BG:  in High School, I was friends with a guy named Bob.  We liked the same music and books but had no romantic interest in each other at all.  He had two older brothers and saw me as a sister.  I had no siblings and saw him as a brother.  He helped me with my math homework and I helped him with history.  I think the only time we even held hands was when he helped me off a roller coaster.  END OF BG.

It was my High School graduation party.  My friends were dancing in the driveway and my relatives were sitting in chairs on the lawn. 

It was after the barbecue and my mother  was getting the cake and ice cream together.  Since Bob was pretty much a fixture at our house, she suggested that we might go back by the barn and pick some fresh berries to serve with dessert.  She gave us each a saucepan and we headed off. 
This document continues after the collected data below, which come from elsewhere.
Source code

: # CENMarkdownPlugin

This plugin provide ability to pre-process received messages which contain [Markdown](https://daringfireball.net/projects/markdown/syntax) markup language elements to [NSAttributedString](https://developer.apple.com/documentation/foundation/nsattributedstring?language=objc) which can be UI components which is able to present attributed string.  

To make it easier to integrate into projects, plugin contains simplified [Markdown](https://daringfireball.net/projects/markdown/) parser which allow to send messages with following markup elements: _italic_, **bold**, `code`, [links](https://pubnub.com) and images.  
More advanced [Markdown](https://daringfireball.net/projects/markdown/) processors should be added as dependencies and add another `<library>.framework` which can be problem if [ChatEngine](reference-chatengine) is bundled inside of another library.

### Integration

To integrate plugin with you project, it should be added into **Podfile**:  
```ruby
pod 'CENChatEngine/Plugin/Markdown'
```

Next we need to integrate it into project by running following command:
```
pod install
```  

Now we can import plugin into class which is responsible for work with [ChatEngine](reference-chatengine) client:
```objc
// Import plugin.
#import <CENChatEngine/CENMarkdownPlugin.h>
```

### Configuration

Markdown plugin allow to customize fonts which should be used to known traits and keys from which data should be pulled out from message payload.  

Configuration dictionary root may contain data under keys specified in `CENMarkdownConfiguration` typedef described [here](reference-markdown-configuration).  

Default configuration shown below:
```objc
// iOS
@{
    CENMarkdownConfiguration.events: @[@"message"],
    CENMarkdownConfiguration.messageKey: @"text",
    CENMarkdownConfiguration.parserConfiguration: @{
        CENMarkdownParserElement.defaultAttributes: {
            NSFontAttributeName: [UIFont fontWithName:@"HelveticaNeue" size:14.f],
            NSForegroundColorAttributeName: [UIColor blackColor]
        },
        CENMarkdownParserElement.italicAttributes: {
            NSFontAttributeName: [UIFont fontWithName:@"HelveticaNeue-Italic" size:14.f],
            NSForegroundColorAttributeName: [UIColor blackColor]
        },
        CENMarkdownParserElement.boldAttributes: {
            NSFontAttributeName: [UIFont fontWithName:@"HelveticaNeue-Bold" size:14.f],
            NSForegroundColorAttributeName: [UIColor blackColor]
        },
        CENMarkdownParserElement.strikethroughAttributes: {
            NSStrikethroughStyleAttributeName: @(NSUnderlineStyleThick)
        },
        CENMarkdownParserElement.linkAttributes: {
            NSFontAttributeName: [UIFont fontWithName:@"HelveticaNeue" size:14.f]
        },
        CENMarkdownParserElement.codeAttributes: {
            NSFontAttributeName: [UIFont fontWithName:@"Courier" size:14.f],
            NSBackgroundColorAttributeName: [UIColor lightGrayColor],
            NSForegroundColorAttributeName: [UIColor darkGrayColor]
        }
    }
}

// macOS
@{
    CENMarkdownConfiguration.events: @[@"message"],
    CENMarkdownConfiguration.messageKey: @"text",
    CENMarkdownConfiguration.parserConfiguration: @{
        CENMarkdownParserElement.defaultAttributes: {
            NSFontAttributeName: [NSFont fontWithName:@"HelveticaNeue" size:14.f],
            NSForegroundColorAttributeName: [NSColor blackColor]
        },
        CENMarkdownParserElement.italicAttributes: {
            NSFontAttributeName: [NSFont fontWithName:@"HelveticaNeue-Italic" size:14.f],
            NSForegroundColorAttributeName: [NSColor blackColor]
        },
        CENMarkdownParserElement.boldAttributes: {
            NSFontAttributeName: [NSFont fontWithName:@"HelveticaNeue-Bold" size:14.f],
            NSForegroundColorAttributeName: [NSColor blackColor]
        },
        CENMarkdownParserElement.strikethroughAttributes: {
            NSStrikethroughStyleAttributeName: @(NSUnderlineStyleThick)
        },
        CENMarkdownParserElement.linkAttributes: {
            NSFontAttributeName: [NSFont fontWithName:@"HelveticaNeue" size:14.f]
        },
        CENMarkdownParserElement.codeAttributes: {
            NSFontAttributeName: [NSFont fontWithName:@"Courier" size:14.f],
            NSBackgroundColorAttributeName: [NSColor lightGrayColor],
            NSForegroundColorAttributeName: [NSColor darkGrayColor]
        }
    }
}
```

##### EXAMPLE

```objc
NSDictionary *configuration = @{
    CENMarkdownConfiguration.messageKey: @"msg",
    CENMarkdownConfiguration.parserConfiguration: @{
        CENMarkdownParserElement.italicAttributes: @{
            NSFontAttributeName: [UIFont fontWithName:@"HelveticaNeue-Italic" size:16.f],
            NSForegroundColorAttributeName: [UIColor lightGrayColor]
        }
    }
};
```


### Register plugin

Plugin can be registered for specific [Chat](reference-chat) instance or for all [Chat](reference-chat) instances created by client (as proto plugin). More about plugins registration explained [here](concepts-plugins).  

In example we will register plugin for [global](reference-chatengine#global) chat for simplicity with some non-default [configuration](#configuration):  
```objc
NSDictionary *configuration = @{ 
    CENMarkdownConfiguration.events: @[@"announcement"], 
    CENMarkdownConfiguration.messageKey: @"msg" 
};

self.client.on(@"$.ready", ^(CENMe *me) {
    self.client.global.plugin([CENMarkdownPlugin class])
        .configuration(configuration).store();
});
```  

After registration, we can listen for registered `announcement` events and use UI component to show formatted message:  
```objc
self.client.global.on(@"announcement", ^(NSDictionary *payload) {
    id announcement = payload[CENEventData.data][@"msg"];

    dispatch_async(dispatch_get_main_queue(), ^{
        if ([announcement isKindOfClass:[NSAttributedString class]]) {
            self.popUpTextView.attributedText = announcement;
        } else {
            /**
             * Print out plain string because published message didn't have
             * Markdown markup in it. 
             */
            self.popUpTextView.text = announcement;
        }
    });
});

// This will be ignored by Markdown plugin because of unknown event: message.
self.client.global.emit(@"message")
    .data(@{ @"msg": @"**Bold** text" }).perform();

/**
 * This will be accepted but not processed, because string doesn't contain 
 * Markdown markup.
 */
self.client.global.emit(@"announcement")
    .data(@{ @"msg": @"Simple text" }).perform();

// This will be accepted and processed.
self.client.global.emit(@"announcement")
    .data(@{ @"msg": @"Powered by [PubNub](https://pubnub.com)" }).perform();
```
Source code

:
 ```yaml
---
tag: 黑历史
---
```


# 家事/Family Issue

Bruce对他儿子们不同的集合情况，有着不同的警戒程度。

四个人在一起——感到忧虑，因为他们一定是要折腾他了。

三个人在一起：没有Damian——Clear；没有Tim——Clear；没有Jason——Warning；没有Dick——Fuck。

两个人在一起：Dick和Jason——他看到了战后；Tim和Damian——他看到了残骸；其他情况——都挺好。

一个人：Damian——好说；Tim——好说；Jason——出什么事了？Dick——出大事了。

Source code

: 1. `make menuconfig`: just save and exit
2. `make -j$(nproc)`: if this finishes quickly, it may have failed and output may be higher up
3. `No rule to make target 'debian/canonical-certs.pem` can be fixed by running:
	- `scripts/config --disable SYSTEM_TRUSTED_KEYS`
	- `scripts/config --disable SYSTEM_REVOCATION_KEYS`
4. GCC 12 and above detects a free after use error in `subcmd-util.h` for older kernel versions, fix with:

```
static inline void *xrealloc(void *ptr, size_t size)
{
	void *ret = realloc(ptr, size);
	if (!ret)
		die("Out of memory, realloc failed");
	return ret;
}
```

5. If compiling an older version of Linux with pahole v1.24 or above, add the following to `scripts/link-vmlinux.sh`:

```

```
We were gone a total of fifteen minutes and came back with our saucepans full.  I should also say
that the berry bushes were in full sight of everyone at the party. 

When we got back, Aunt motioned me over to her.  She sat like the queen in her lawn chair and asked me to sit down.  Of course, the only place I could sit was on the ground at her feet.  With quivering voice and tears in her eyes (my Mother's sisters were good at this sort of thing) she solemnly announced,

'Thipu, you don't have to sneak off in the bushes with a boy to be popular'. 

Only the Deity knows what she thought we could possibly have been doing but it wasn't good.